Ieri contro il Barca la squadra torinese ha dimostrato al mondo di essere veramente una macchina da guerra unica nel suo genere. Figlia e frutto di un teorema studiato nei minimi particolari dal suo architetto Massimiliano Allegri il quale, ad un certo punto della stagione, ha pensato bene di mischiare il mazzo delle carte e di sparigliare persino se stesso “reinventando” il suo progetto di uomini e di gioco e dimostrando a quel modo di essere una persona anche molto intelligente oltreché un tecnico ben preparato. L’ultimo esempio di quella che può ben essere definita perfezione tecnico-tattica è stato fornito ieri sera al Camp Nou dal quale solitamente è rarissimo che la squadra catalana esca senza almeno aver segnato una rete.

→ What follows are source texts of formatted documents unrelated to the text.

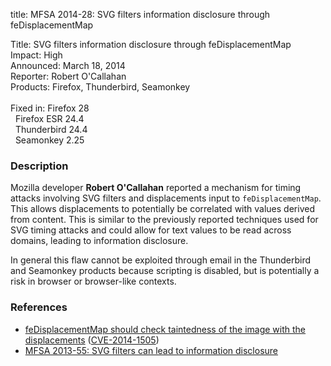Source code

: title: MFSA 2014-28: SVG filters information disclosure through feDisplacementMap

<p>
<span class="label">Title:</span>      SVG filters information disclosure
through feDisplacementMap<br/>
<span class="label">Impact:</span>     High<br/>
<span class="label">Announced:</span>  March 18, 2014<br/>
<span class="label">Reporter:</span>   Robert O'Callahan<br/>
<span class="label">Products:</span>   Firefox, Thunderbird, Seamonkey<br/>
<br/>
<span class="label">Fixed in:</span>   Firefox 28<br/>
<span class="label">&#160;</span>      Firefox ESR 24.4<br/>
<span class="label">&#160;</span>      Thunderbird 24.4<br/>
<span class="label">&#160;</span>      Seamonkey 2.25<br/>
</p>


<h3>Description</h3>

<p>Mozilla developer <strong>Robert O'Callahan</strong> reported a mechanism for
timing attacks involving SVG filters and displacements input to
<code>feDisplacementMap</code>. This allows displacements to potentially be
correlated with values derived from content. This is similar to the previously
reported techniques used for SVG timing attacks and could allow for text values
to be read across domains, leading to information disclosure.
</p>

<p class="note">In general this flaw cannot be exploited through email in the
Thunderbird and Seamonkey products because scripting is disabled, but is
potentially a risk in browser or browser-like contexts.</p>

<h3>References</h3>

<ul>
  <li><a href="https://bugzilla.mozilla.org/show_bug.cgi?id=941887">
        feDisplacementMap should check taintedness of the image with the
displacements</a> (<a href="http://cve.mitre.org/cgi-bin/cvename.cgi?name=CVE-2014-1505" class="ex-ref">CVE-2014-1505</a>)</li>
   <li><a href="https://www.mozilla.org/security/announce/2013/mfsa2013-55.html">MFSA
2013-55: SVG filters can lead to information disclosure</a></li>
</ul>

Che Messi e compagni non abbiano demeritato lo hanno sancito gli stessi tifosi spagnoli i quali, a eliminazione avvenuta, hanno reagito in maniera sportivamente fantastica agitando le migliaia di bandiere che erano stato fornite loro per la coreografia. Un esempio di civiltà davvero esemplare. Nessuno di loro, comunque, ha fischiato la Juventus essendo ciascuno consapevole che i bianconeri avevano meritato in pieno quel pareggio trionfale. 

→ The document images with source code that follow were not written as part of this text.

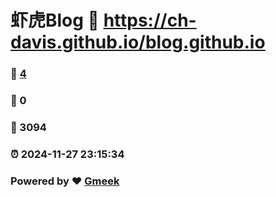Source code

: # 虾虎Blog :link: https://ch-davis.github.io/blog.github.io 
### :page_facing_up: [4](https://ch-davis.github.io/blog.github.io/tag.html) 
### :speech_balloon: 0 
### :hibiscus: 3094 
### :alarm_clock: 2024-11-27 23:15:34 
### Powered by :heart: [Gmeek](https://github.com/Meekdai/Gmeek)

A questo punto sarebbe molto facile e anche comodo saltare sul carro dei vincitori e lasciarsi portare sulla vetta più alta del monte. Così come sarebbe doveroso, volendo dare a Cesare ciò che è di Cesare, indicare Massimiliano Allegri come il maggior artefice di questa marcia devastante e quindi chiudere definitivamente il discorso relativo alla sua permanenza ad oltranza sulla panchina della Juventus. Un evento che quasi sicuramente si realizzerà se tutto alla fine su concluderà con i “desiderata” della società e della piazza tifosa e se, soprattutto, una eventuale e ancora possibile rivoluzione ai vertici bianconeri non farà seguito alla ventilata Opa che la Exor si preparerebbe a lanciare. Rimuovere un allenatore ultra-vincente al pari del leggendario Mourinho, se le cose resteranno come sono ora, parrebbe operazione alquanto bizzarra.

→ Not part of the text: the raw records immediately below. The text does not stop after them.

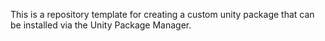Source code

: This is a repository template for creating a custom unity package that can be installed via the Unity Package Manager.
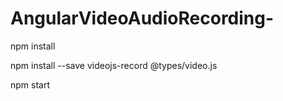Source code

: # AngularVideoAudioRecording-

npm install

npm install --save videojs-record @types/video.js

npm start
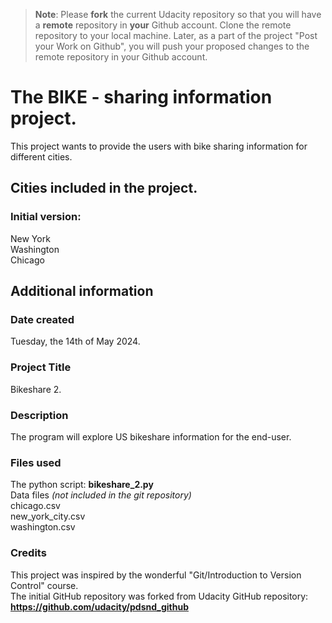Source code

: >**Note**: Please **fork** the current Udacity repository so that you will have a **remote** repository in **your** Github account. Clone the remote repository to your local machine. Later, as a part of the project "Post your Work on Github", you will push your proposed changes to the remote repository in your Github account.

# The BIKE - sharing information project.

This project wants to provide the users with bike sharing information for different cities.

## Cities included in the project.
### Initial version:
New York  
Washington  
Chicago  

## Additional information
### Date created
Tuesday, the 14th of May 2024.

### Project Title
Bikeshare 2.

### Description
The program will explore US bikeshare information for the end-user.

### Files used
The python script: **bikeshare_2.py**  
Data files _(not included in the git repository)_  
    chicago.csv  
    new_york_city.csv  
    washington.csv  

### Credits
This project was inspired by the wonderful "Git/Introduction to Version Control" course.  
The initial GitHub repository was forked from Udacity GitHub repository: **https://github.com/udacity/pdsnd_github**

Resta il fatto, oggettivamente incontrovertibile, che la figura e il lavoro di Allegri anche calati nei successi quasi miracolosi non riescano ad affrancarsi da un senso di diffusa freddezza tipica dell’intelligenza artificiale che permette ad una macchina di funzionare in maniera perfetta senza però riuscire a scaldare il cuore. D’altro canto è lo stesso tecnico livornese ha confermare il suo teorema quando invita il pubblico ad “andare al circo” se vuole divertirsi. E’ vero che nel calcio, come nella società contemporanea tutta tesa alla sola ricerca del risultato concreto, conta soltanto vincere. Però, trattandosi ancora di spettacolo e fino a prova contraria, il gioco del pallone dovrebbe riservare per chi lo guarda e per chi si appassiona almeno un minimo di cuore e di sentimento. Anche sulle macchine da guerra vivono uomini e non robot. Gli uomini che, pur uscendo dal campo sconfitti come è capitato ieri ai catalani, ricevono l’abbraccio cosmico del pubblico. Perché erano stati eliminati da un teorema matematico perfetto ma privo di cuore. Comunque, da oggi, non chiamiamolo più conte Max. Allegri, dopo aver letto il Machiavelli, ha il diritto di essere definito Principe.